> **Problem requirements**
Go through the lines below. Copy those with "RealHomes".

Source texts of formatted documents:
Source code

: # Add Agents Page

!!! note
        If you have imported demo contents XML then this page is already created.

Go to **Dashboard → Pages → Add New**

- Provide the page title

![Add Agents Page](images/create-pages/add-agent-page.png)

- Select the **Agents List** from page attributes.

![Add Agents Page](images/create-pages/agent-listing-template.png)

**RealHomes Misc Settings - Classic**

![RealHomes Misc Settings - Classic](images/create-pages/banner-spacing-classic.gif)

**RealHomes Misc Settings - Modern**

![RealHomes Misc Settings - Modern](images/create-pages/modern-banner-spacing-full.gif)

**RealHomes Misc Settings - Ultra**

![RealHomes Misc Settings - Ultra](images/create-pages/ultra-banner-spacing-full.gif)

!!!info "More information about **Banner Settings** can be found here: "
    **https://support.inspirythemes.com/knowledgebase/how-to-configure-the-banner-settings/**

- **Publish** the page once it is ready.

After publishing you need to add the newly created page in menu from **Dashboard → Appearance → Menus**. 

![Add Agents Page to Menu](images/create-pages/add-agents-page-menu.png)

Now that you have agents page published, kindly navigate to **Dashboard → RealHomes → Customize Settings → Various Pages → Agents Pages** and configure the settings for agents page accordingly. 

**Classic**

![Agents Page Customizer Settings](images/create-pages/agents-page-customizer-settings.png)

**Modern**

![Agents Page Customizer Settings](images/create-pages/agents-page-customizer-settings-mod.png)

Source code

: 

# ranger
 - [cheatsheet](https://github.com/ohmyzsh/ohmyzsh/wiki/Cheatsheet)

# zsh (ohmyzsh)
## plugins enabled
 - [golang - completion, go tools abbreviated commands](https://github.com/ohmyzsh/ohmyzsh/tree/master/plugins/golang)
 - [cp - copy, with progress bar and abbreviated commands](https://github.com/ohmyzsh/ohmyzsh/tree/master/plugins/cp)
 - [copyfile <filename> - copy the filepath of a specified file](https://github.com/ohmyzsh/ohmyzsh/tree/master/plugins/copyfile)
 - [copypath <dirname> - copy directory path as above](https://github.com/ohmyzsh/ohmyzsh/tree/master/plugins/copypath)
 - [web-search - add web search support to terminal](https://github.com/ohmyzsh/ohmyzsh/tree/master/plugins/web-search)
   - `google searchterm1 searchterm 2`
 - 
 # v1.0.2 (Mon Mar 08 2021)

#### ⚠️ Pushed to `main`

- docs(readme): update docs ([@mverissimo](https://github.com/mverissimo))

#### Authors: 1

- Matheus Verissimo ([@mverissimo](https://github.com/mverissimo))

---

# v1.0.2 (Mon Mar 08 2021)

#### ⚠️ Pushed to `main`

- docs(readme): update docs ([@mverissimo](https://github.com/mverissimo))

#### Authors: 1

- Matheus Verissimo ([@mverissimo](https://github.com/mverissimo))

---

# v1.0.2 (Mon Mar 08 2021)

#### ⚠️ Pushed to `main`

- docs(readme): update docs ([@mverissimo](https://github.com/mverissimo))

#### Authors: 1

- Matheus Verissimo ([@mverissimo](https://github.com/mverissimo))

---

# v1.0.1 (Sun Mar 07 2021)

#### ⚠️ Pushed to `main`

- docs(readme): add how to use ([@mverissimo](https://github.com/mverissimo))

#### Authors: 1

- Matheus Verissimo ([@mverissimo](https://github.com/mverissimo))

> **Answer section**
**RealHomes Misc Settings - Classic**
![RealHomes Misc Settings - Classic](images/create-pages/banner-spacing-classic.gif)
**RealHomes Misc Settings - Modern**
![RealHomes Misc Settings - Modern](images/create-pages/modern-banner-spacing-full.gif)
**RealHomes Misc Settings - Ultra**
![RealHomes Misc Settings - Ultra](images/create-pages/ultra-banner-spacing-full.gif)
Now that you have agents page published, kindly navigate to **Dashboard → RealHomes → Customize Settings → Various Pages → Agents Pages** and configure the settings for agents page accordingly. 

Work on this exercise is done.